• **TASK**:
Exclude the pictures, then restate exactly each line of the data below from the first through the line containing "of desired samples.".

------------------------------------------------------------------------

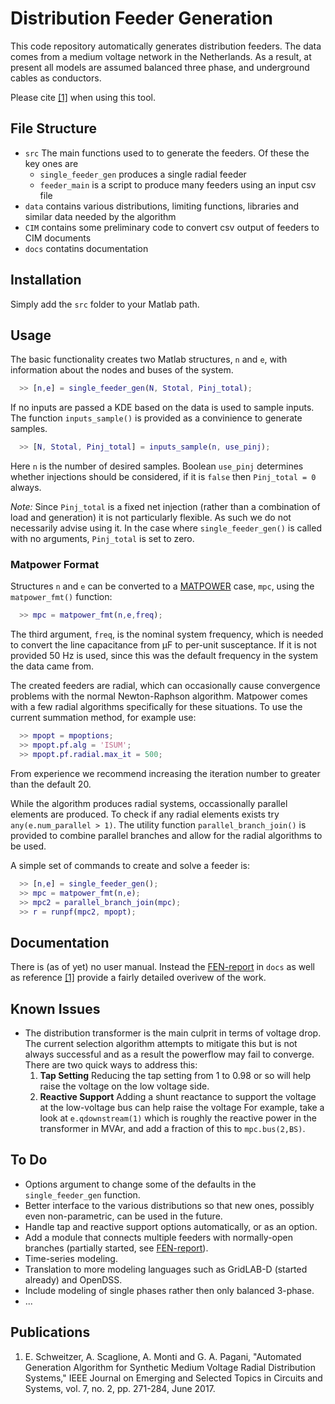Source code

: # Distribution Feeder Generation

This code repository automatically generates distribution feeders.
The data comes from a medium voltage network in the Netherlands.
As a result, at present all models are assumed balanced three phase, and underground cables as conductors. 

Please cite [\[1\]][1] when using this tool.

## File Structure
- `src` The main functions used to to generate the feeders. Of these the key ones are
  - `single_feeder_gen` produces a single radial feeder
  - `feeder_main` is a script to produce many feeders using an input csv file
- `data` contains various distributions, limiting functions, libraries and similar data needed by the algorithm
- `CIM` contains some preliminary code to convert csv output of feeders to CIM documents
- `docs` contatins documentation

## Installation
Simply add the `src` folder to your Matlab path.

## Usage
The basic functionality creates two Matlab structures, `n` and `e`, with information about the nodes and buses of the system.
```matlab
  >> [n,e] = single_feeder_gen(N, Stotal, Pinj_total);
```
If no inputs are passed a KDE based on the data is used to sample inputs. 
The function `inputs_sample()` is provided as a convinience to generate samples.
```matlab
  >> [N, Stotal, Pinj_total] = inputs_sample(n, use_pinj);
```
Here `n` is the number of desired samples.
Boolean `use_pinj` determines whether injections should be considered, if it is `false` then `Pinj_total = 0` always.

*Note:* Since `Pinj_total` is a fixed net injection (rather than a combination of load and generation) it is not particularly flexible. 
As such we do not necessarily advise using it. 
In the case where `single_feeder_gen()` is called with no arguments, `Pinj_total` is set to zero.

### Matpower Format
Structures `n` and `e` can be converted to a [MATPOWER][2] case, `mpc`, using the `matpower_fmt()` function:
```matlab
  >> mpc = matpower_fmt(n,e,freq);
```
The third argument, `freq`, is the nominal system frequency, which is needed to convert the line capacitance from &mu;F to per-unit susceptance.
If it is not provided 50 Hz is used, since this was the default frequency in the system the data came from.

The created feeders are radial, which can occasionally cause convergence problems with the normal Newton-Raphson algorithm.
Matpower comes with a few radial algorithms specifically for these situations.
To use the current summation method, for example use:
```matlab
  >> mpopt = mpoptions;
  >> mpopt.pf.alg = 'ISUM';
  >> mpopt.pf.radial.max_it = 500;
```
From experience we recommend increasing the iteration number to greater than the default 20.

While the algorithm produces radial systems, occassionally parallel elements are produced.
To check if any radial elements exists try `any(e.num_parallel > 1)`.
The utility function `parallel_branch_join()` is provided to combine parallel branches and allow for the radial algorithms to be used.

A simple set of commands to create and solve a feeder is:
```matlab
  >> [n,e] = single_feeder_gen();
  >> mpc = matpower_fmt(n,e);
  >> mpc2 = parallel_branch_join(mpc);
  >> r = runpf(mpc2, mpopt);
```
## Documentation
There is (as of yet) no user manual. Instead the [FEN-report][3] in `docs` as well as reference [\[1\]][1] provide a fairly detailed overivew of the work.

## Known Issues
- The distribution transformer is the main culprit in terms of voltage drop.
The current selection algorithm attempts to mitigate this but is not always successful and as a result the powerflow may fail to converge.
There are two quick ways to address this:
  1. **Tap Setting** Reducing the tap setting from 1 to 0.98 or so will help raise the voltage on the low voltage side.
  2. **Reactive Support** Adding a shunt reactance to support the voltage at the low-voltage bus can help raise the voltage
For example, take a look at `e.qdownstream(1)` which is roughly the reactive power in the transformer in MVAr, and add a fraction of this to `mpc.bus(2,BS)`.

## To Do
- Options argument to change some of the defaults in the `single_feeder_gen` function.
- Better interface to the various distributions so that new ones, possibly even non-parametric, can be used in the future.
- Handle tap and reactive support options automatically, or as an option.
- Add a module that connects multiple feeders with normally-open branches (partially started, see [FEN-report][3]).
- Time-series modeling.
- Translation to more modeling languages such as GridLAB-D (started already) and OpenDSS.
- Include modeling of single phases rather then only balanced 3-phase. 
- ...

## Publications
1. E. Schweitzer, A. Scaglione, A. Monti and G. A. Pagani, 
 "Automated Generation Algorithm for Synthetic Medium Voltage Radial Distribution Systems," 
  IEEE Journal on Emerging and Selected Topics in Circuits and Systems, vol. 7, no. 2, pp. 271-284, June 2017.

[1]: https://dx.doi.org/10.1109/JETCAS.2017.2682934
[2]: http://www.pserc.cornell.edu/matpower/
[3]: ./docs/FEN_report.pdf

------------------------------------------------------------------------

• **ANSWER TO THE EXERCISE**:
Source code

: # Distribution Feeder Generation

This code repository automatically generates distribution feeders.
The data comes from a medium voltage network in the Netherlands.
As a result, at present all models are assumed balanced three phase, and underground cables as conductors. 

Please cite [\[1\]][1] when using this tool.

## File Structure
- `src` The main functions used to to generate the feeders. Of these the key ones are
  - `single_feeder_gen` produces a single radial feeder
  - `feeder_main` is a script to produce many feeders using an input csv file
- `data` contains various distributions, limiting functions, libraries and similar data needed by the algorithm
- `CIM` contains some preliminary code to convert csv output of feeders to CIM documents
- `docs` contatins documentation

## Installation
Simply add the `src` folder to your Matlab path.

## Usage
The basic functionality creates two Matlab structures, `n` and `e`, with information about the nodes and buses of the system.
```matlab
  >> [n,e] = single_feeder_gen(N, Stotal, Pinj_total);
```
If no inputs are passed a KDE based on the data is used to sample inputs. 
The function `inputs_sample()` is provided as a convinience to generate samples.
```matlab
  >> [N, Stotal, Pinj_total] = inputs_sample(n, use_pinj);
```
Here `n` is the number of desired samples.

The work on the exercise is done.